• **SOURCE DATA**:
────────────────
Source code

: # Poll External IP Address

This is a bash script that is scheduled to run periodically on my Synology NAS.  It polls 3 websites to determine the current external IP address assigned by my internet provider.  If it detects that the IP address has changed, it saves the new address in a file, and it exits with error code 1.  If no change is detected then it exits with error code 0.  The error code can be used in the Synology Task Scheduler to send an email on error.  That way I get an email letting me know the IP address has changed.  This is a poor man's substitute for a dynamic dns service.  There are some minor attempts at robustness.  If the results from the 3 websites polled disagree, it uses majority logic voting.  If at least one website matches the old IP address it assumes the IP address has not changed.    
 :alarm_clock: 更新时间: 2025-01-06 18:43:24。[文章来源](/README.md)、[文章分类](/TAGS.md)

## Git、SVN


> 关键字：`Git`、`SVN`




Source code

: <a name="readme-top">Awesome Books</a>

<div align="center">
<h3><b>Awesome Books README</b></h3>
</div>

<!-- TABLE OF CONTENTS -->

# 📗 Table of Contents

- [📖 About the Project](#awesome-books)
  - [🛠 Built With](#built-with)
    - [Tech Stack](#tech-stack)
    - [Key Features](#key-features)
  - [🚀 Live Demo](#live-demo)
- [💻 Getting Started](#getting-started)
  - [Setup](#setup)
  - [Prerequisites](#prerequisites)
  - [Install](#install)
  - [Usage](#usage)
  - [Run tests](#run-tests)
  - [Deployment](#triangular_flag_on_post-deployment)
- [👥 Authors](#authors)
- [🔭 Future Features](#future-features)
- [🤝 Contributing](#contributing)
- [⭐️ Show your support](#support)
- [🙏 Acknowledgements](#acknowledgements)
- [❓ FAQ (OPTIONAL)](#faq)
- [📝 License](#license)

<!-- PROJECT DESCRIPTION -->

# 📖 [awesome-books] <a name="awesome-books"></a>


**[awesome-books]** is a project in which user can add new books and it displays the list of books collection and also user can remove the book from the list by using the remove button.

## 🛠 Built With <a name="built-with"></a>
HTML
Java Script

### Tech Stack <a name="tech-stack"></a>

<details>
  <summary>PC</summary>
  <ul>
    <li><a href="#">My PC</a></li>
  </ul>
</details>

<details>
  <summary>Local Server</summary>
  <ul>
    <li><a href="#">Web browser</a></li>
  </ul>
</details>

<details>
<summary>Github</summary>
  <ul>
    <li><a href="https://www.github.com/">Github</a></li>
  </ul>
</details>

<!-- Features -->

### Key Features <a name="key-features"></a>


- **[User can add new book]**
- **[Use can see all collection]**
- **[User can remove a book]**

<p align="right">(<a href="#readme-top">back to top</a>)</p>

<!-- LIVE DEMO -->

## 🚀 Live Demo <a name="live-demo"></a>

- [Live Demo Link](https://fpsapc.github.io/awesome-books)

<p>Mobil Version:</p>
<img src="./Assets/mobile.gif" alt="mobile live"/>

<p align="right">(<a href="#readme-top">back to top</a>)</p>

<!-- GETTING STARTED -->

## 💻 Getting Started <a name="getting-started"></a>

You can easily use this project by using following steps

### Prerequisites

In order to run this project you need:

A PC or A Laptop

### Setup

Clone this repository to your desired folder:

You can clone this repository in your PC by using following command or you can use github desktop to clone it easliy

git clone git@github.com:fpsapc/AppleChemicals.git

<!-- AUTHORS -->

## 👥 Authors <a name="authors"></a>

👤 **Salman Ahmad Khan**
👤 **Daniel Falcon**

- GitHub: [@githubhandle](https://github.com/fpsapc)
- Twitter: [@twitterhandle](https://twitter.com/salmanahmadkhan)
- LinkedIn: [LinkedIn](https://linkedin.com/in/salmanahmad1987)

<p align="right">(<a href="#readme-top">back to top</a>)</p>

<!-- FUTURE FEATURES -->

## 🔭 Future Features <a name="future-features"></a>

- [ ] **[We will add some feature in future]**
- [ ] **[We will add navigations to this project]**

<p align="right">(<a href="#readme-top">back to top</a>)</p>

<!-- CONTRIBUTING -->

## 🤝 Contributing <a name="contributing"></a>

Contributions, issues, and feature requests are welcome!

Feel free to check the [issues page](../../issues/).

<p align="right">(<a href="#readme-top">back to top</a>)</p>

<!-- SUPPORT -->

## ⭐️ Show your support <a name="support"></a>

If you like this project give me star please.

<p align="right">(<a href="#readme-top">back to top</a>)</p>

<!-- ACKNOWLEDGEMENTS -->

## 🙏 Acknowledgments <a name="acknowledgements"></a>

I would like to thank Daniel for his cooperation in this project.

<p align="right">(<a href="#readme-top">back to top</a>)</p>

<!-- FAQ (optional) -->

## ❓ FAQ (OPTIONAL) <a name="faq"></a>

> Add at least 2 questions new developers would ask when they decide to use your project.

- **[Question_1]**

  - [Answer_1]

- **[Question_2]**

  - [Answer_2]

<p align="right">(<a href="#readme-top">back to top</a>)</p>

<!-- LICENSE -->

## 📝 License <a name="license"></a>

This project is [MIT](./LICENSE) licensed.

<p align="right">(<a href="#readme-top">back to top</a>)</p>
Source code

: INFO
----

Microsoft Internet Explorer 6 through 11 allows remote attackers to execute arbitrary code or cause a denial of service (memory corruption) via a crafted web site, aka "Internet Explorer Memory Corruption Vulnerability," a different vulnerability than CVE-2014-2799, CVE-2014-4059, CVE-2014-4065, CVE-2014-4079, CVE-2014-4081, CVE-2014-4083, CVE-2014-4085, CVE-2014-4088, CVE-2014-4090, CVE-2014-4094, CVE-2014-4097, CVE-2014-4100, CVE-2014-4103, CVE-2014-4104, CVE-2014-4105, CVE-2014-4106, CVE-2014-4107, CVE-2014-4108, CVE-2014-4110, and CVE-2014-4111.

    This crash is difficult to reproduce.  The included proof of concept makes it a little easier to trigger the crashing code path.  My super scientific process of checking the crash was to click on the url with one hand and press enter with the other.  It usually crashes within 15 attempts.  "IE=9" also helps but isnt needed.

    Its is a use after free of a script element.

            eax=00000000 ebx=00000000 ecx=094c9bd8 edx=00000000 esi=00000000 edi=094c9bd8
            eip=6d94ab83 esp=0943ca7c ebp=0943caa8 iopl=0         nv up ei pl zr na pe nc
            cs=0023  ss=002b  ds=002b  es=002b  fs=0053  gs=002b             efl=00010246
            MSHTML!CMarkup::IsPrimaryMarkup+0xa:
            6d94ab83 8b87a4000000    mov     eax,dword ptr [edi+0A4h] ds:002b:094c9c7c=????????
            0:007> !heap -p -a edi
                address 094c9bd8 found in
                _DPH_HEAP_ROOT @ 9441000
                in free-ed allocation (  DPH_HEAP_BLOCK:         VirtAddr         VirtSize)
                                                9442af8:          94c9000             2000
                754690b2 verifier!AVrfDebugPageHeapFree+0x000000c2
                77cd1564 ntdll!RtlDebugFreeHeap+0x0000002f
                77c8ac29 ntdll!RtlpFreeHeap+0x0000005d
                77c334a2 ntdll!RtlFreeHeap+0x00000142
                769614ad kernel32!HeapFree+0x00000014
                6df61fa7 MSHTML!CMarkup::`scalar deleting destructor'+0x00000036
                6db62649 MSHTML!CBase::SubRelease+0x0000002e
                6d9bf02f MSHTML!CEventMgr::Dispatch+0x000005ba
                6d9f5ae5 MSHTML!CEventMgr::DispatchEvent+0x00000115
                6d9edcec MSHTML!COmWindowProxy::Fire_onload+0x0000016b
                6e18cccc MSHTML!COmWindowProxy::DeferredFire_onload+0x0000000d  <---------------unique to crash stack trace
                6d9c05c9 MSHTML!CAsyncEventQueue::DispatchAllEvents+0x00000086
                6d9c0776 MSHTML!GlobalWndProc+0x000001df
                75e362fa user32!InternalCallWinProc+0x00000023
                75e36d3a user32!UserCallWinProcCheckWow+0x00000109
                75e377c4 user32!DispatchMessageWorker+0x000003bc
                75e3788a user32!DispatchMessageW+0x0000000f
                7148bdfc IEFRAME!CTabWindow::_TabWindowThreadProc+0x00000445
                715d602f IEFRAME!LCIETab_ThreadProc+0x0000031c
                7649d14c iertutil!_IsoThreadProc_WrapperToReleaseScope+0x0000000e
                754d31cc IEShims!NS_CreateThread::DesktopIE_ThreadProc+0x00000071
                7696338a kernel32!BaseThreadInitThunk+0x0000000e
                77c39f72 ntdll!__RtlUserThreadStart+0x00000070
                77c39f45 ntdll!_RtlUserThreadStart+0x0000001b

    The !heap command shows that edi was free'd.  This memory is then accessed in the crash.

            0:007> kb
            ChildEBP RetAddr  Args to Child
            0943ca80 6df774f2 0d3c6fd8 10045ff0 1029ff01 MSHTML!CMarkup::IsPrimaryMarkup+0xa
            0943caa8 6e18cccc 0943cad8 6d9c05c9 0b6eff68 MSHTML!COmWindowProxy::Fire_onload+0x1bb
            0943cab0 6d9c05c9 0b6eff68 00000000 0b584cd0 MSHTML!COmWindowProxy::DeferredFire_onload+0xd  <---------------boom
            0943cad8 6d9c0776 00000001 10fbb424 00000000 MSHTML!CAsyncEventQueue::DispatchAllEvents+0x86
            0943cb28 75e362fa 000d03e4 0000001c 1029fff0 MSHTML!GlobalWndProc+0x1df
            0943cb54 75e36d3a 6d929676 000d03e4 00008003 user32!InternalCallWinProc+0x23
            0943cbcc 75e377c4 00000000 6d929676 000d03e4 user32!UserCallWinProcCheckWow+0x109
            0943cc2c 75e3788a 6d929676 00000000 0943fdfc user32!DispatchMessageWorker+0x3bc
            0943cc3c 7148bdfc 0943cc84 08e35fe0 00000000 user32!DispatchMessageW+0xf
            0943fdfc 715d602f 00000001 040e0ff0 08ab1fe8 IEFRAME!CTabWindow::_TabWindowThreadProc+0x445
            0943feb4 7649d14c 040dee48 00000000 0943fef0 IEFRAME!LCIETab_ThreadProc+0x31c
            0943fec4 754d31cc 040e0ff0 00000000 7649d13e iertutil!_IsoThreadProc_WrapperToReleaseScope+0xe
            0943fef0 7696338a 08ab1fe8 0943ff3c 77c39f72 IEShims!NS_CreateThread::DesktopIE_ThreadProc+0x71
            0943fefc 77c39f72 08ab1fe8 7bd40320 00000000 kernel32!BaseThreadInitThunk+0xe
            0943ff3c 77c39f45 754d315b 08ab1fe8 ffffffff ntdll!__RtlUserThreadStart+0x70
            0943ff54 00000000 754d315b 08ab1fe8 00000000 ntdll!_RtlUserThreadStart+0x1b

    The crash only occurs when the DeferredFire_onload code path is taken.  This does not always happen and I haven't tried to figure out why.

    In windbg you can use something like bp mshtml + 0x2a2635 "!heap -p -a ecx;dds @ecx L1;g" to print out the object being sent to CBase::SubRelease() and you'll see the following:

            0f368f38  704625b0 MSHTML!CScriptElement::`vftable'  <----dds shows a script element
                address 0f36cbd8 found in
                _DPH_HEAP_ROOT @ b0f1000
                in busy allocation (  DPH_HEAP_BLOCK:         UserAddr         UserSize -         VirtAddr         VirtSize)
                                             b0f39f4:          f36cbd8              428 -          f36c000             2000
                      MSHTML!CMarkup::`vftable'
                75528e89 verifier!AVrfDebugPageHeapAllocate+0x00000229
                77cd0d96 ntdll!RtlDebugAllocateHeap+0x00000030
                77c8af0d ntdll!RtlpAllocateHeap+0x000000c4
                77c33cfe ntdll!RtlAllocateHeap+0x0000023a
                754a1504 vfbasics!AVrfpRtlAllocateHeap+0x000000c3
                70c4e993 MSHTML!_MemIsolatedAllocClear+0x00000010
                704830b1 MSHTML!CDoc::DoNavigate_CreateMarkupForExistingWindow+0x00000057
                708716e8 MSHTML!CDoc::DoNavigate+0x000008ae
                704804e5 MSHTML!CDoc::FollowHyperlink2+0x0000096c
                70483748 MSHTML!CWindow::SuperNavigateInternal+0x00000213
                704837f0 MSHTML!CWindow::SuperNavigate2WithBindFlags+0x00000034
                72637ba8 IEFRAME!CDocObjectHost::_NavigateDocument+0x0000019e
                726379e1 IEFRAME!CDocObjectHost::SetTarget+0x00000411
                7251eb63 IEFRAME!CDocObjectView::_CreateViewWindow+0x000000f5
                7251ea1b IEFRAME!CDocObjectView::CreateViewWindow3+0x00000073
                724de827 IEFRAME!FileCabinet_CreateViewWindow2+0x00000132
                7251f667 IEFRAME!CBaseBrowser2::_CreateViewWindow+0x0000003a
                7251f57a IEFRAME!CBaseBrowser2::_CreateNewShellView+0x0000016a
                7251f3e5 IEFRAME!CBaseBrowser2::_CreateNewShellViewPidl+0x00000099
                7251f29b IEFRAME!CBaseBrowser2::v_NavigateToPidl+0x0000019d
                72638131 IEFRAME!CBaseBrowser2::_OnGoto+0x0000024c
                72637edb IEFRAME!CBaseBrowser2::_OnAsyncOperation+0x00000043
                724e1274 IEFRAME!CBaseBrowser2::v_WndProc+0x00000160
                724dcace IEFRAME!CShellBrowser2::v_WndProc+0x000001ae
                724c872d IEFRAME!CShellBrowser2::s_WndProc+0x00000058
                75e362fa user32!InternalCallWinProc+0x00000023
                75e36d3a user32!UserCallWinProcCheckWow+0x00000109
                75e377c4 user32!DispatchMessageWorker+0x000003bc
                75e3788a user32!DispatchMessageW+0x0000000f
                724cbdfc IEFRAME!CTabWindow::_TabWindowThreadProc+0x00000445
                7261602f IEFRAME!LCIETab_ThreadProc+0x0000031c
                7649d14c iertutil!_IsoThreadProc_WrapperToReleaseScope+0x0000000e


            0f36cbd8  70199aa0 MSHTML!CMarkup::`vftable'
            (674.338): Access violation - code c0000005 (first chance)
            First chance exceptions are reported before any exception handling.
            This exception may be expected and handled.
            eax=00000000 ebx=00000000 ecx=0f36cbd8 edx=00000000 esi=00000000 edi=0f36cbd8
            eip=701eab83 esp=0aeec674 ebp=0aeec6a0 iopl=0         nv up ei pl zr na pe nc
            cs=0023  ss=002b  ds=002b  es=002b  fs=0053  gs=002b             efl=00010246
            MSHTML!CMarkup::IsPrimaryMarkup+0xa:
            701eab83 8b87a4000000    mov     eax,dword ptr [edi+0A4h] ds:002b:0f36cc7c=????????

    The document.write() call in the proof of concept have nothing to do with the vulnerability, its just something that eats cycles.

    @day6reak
────────────────
• **TASK ITEM**:
The reply should consist solely of the lines above from the one that has "in busy allocation" through the one that has "75528e89 verifier!AVrfDebugPageHeapAllocate+0x00000229", reproduced exactly.

• **RESPONSE**:
                in busy allocation (  DPH_HEAP_BLOCK:         UserAddr         UserSize -         VirtAddr         VirtSize)
                                             b0f39f4:          f36cbd8              428 -          f36c000             2000
                      MSHTML!CMarkup::`vftable'
                75528e89 verifier!AVrfDebugPageHeapAllocate+0x00000229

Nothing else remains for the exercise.